401k Skips Dividends and Capital Gains

This is sort of a tangent from the other thread about dividends and expense ratios. My wife's 401k (through New England Financial [NEF]) doesn't pay dividends or capital gains. Is this a standard practice? I went to their web page and got the following explaination:

Where are my dividends and capital gains?

Dividends and capital gains are automatically reinvested in additional shares of mutual funds or, in the case of annuity options, the underlying funds. These distributions cause the net asset values of the mutual fund or the underlying fund to decline. However, since distributions purchase additional shares, unit values are maintained at their previous levels.
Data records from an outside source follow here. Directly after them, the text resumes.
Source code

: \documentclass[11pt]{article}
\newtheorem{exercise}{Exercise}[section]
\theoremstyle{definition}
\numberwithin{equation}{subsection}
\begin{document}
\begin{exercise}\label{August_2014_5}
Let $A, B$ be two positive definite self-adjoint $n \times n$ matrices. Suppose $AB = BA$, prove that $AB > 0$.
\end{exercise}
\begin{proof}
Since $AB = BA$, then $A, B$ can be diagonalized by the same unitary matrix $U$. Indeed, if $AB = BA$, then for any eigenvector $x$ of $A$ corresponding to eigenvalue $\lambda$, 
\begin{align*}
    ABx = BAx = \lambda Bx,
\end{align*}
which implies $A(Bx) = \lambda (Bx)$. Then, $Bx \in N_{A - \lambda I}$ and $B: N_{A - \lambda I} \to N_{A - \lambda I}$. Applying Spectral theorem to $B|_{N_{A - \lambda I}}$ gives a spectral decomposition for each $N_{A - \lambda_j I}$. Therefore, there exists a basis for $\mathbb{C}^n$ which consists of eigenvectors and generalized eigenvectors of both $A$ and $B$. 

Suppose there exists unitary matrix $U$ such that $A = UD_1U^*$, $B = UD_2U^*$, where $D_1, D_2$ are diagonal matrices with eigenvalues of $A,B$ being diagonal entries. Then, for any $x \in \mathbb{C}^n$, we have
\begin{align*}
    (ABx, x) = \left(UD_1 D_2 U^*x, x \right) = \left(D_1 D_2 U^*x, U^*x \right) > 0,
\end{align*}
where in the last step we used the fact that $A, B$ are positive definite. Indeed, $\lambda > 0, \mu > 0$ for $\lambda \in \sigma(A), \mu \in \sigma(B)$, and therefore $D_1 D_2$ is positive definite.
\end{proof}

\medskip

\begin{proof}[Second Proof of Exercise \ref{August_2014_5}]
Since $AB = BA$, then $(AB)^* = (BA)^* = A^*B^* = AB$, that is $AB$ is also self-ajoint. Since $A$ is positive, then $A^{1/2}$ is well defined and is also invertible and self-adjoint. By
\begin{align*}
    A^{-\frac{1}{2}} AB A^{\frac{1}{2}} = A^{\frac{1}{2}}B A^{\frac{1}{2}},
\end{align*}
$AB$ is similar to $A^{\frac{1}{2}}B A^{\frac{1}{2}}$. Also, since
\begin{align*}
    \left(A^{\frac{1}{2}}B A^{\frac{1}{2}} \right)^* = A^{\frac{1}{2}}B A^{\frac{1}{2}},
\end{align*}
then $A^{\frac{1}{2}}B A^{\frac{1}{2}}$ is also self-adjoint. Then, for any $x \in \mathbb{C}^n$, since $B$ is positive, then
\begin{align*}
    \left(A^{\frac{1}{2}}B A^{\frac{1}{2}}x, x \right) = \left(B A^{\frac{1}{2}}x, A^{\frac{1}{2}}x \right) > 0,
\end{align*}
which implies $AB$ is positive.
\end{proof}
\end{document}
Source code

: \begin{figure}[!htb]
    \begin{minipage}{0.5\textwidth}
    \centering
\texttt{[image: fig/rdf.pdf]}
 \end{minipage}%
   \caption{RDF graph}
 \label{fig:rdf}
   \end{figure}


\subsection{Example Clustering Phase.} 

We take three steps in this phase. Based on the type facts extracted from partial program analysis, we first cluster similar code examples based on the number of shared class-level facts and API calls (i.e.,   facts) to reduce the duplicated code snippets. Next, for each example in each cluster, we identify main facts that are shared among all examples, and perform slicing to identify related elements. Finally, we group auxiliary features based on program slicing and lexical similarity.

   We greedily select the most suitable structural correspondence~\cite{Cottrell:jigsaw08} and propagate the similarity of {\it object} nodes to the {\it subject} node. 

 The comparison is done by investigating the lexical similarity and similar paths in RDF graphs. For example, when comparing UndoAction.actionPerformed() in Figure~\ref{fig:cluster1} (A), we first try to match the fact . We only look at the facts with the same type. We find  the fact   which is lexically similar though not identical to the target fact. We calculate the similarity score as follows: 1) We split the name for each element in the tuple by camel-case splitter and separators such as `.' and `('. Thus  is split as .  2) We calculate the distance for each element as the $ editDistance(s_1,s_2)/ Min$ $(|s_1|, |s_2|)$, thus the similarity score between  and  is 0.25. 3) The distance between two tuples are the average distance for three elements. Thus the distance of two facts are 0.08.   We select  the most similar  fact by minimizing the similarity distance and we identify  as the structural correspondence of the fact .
To me, this is a pretty bogus explaination. As others have pointed out, if you go over to Yahoo and chart a fund's close and "adjusted close" (adjusted for dividends and splits) over time, it's easy to see that the adjusted close has a higher return than the unadjusted close;

So what gives? Is NEF stiffing us out of our dividends? This is, of course, on top of the $6.25 per quarter "contract fee". Even if their explaination is valid, I would feel much better about receiving those dividends and purchasing additional shares. At least then, I wouldn't have this nagging feeling that they're cheating us.

To do a rudimentary comparison, I pulled up the fund performance sheet for my wife's 401k. For the 3-year period ending 3/30/07, their S&P

500 index fund had a return of 8.85%. So I went over to Yahoo and pulled up the following data:

Date Close Adj. Close

3/30/07 130.83 130.83 3/30/04 104.08 98.60

Assuming 4 compounding periods per year, this corresponds to a return of 7.7% and 9.55%, respectively.

I'm going to go out on a limb and guess that NEF's S&P 500 index fund did NOT beat VFINX by 1.15%. Instead, it looks like they're lumping the dividends in with the NAV, but then taking a pretty big slice. The 0.7% difference can be explained by the higher expense ratio (0.6% vs. 0.18%) and different compounding.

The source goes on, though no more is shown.